(Provided entries)

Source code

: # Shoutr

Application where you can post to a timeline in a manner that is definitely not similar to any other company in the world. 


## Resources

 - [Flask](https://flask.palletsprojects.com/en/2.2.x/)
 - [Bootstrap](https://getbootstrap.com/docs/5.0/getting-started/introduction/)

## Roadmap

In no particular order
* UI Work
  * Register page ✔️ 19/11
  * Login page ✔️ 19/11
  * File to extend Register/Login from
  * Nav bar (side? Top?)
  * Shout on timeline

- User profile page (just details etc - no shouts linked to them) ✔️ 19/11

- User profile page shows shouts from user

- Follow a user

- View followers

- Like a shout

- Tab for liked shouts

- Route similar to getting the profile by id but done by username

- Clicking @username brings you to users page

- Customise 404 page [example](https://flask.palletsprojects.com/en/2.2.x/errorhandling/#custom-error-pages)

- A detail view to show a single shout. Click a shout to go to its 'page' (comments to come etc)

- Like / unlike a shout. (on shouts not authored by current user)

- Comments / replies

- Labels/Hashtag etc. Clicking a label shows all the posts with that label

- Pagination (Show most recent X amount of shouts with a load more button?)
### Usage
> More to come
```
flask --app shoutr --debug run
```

(End Provided entries)

Task brief
A single number is the answer: the count of lines above that include the string "https".

Response to this task
3